Option | Description |
Bootstrap servers |
Specify the Bootstrap servers from which you want to receive the Kafka streaming data. |
Topics | Enter the name of each Kafka topic from which you want to consume streaming data (messages). You must include all topics that you want to consume. |
Consumer group |
Enter the name of the group of which you want this consumer to be a member. Each Kafka Consumer step will start a single thread for consuming. When part of a consumer group, each consumer is assigned a subset of the partitions from topics it has subscribed to, which locks those partitions. Each instance of a Kafka Consumer step will only run a single consumer thread. |
Options tab
Use this tab to send the parameters to the broker when connecting.

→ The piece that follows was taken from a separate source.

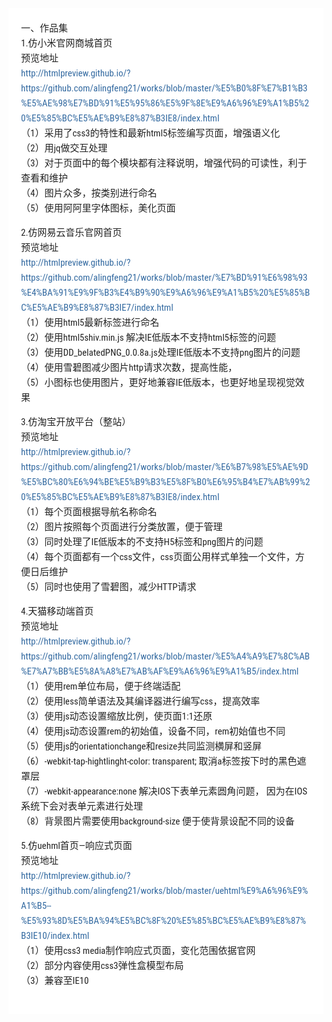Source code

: <div style="font-family: 'Lucida Grande', 'Segoe UI', 'Apple SD Gothic Neo', 'Malgun Gothic', 'Lucida Sans Unicode', Helvetica, Arial, sans-serif; font-size: 0.9em; overflow-x: hidden; overflow-y: auto; margin: 0px !important; padding: 5px 20px 26px !important; background-color: rgb(255, 255, 255);font-family: 'Hiragino Sans GB', 'Microsoft YaHei', STHeiti, SimSun, 'Lucida Grande', 'Lucida Sans Unicode', 'Lucida Sans', 'Segoe UI', AppleSDGothicNeo-Medium, 'Malgun Gothic', Verdana, Tahoma, sans-serif; padding: 20px;padding: 20px; color: rgb(34, 34, 34); font-size: 15px; font-family: 'Roboto Condensed', Tauri, 'Hiragino Sans GB', 'Microsoft YaHei', STHeiti, SimSun, 'Lucida Grande', 'Lucida Sans Unicode', 'Lucida Sans', 'Segoe UI', AppleSDGothicNeo-Medium, 'Malgun Gothic', Verdana, Tahoma, sans-serif; line-height: 1.6; -webkit-font-smoothing: antialiased; background: rgb(255, 255, 255);"><p style="margin: 1em 0px; word-wrap: break-word;">一、作品集<br style="clear: both;">1.仿小米官网商城首页<br style="clear: both;">预览地址<br style="clear: both;"><a href="http://htmlpreview.github.io/?https://github.com/alingfeng21/works/blob/master/%E5%B0%8F%E7%B1%B3%E5%AE%98%E7%BD%91%E5%95%86%E5%9F%8E%E9%A6%96%E9%A1%B5%20%E5%85%BC%E5%AE%B9%E8%87%B3IE8/index.html" style="text-decoration: none; vertical-align: baseline;color: rgb(50, 105, 160);">http://htmlpreview.github.io/?https://github.com/alingfeng21/works/blob/master/%E5%B0%8F%E7%B1%B3%E5%AE%98%E7%BD%91%E5%95%86%E5%9F%8E%E9%A6%96%E9%A1%B5%20%E5%85%BC%E5%AE%B9%E8%87%B3IE8/index.html</a><br style="clear: both;">（1）采用了css3的特性和最新html5标签编写页面，增强语义化<br style="clear: both;">（2）用jq做交互处理<br style="clear: both;">（3）对于页面中的每个模块都有注释说明，增强代码的可读性，利于查看和维护<br style="clear: both;">（4）图片众多，按类别进行命名<br style="clear: both;">（5）使用阿阿里字体图标，美化页面</p><p style="margin: 1em 0px; word-wrap: break-word;">2.仿网易云音乐官网首页<br style="clear: both;">预览地址<br style="clear: both;"><a href="http://htmlpreview.github.io/?https://github.com/alingfeng21/works/blob/master/%E7%BD%91%E6%98%93%E4%BA%91%E9%9F%B3%E4%B9%90%E9%A6%96%E9%A1%B5%20%E5%85%BC%E5%AE%B9%E8%87%B3IE7/index.html" style="text-decoration: none; vertical-align: baseline;color: rgb(50, 105, 160);">http://htmlpreview.github.io/?https://github.com/alingfeng21/works/blob/master/%E7%BD%91%E6%98%93%E4%BA%91%E9%9F%B3%E4%B9%90%E9%A6%96%E9%A1%B5%20%E5%85%BC%E5%AE%B9%E8%87%B3IE7/index.html</a><br style="clear: both;">（1）使用html5最新标签进行命名<br style="clear: both;">（2）使用html5shiv.min.js 解决IE低版本不支持html5标签的问题<br style="clear: both;">（3）使用DD_belatedPNG_0.0.8a.js处理IE低版本不支持png图片的问题<br style="clear: both;">（4）使用雪碧图减少图片http请求次数，提高性能，<br style="clear: both;">（5）小图标也使用图片，更好地兼容IE低版本，也更好地呈现视觉效果</p><p style="margin: 1em 0px; word-wrap: break-word;">3.仿淘宝开放平台（整站）<br style="clear: both;">预览地址<br style="clear: both;"><a href="http://htmlpreview.github.io/?https://github.com/alingfeng21/works/blob/master/%E6%B7%98%E5%AE%9D%E5%BC%80%E6%94%BE%E5%B9%B3%E5%8F%B0%E6%95%B4%E7%AB%99%20%E5%85%BC%E5%AE%B9%E8%87%B3IE8/index.html" style="text-decoration: none; vertical-align: baseline;color: rgb(50, 105, 160);">http://htmlpreview.github.io/?https://github.com/alingfeng21/works/blob/master/%E6%B7%98%E5%AE%9D%E5%BC%80%E6%94%BE%E5%B9%B3%E5%8F%B0%E6%95%B4%E7%AB%99%20%E5%85%BC%E5%AE%B9%E8%87%B3IE8/index.html</a><br style="clear: both;">（1）每个页面根据导航名称命名<br style="clear: both;">（2）图片按照每个页面进行分类放置，便于管理<br style="clear: both;">（3）同时处理了IE低版本的不支持H5标签和png图片的问题<br style="clear: both;">（4）每个页面都有一个css文件，css页面公用样式单独一个文件，方便日后维护<br style="clear: both;">（5）同时也使用了雪碧图，减少HTTP请求</p><p style="margin: 1em 0px; word-wrap: break-word;">4.天猫移动端首页<br style="clear: both;">预览地址<br style="clear: both;"><a href="http://htmlpreview.github.io/?https://github.com/alingfeng21/works/blob/master/%E5%A4%A9%E7%8C%AB%E7%A7%BB%E5%8A%A8%E7%AB%AF%E9%A6%96%E9%A1%B5/index.html" style="text-decoration: none; vertical-align: baseline;color: rgb(50, 105, 160);">http://htmlpreview.github.io/?https://github.com/alingfeng21/works/blob/master/%E5%A4%A9%E7%8C%AB%E7%A7%BB%E5%8A%A8%E7%AB%AF%E9%A6%96%E9%A1%B5/index.html</a><br style="clear: both;">（1）使用rem单位布局，便于终端适配<br style="clear: both;">（2）使用less简单语法及其编译器进行编写css，提高效率<br style="clear: both;">（3）使用js动态设置缩放比例，使页面1:1还原<br style="clear: both;">（4）使用js动态设置rem的初始值，设备不同，rem初始值也不同<br style="clear: both;">（5）使用js的orientationchange和resize共同监测横屏和竖屏<br style="clear: both;">（6）-webkit-tap-hightlinght-color: transparent; 取消a标签按下时的黑色遮罩层<br style="clear: both;">（7）-webkit-appearance:none 解决IOS下表单元素圆角问题， 因为在IOS系统下会对表单元素进行处理<br style="clear: both;">（8）背景图片需要使用background-size 便于使背景设配不同的设备</p><p style="margin: 1em 0px; word-wrap: break-word;">5.仿uehml首页—响应式页面<br style="clear: both;">预览地址<br style="clear: both;"><a href="http://htmlpreview.github.io/?https://github.com/alingfeng21/works/blob/master/uehtml%E9%A6%96%E9%A1%B5--%E5%93%8D%E5%BA%94%E5%BC%8F%20%E5%85%BC%E5%AE%B9%E8%87%B3IE10/index.html" style="text-decoration: none; vertical-align: baseline;color: rgb(50, 105, 160);">http://htmlpreview.github.io/?https://github.com/alingfeng21/works/blob/master/uehtml%E9%A6%96%E9%A1%B5--%E5%93%8D%E5%BA%94%E5%BC%8F%20%E5%85%BC%E5%AE%B9%E8%87%B3IE10/index.html</a><br style="clear: both;">（1）使用css3 media制作响应式页面，变化范围依据官网<br style="clear: both;">（2）部分内容使用css3弹性盒模型布局<br style="clear: both;">（3）兼容至IE10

The parameter values can be encrypted. A few of the most common options are included for your convenience. You can enter any desired Kafka property. For further information on these input names, see the Apache Kafka documentation site: https://kafka.apache.org/documentation/.
Offset Settings tab
To reset the offset value, set the start date in the Offset timestamp field and select the format in the Timestamp format field.
Option | Description |
Offset timestamp |
Specifies the start date timestamp to use as the offset. The timestamp can be a past or future time. When this job is run, the offset value in each partition will be reset to timestamp given. |
Timestamp format |
Specifies the timestamps format for the offset. When epoch value is given, the timestamp format is not needed. |
Examples
The kafka_job_abort.kjb sample job in the
design-tools/data-integration/plugins/kafka-job-plugins-zip-9.5.1.0-110/kafka-offset-job/samples/transformations directory demonstrates the capabilities of this job
using the Abort step.
The kafka_job.kjb sample job in the design-tools/data-integration/plugins/pentaho-streaming-kafka-plugin-zip-9.5.1.0-110/pentaho-streaming-kafka-plugin/samples/transformations directory demonstrates in the kafka_job.kjb job with both successes and failures. Comments in the transformations explain how the steps are used.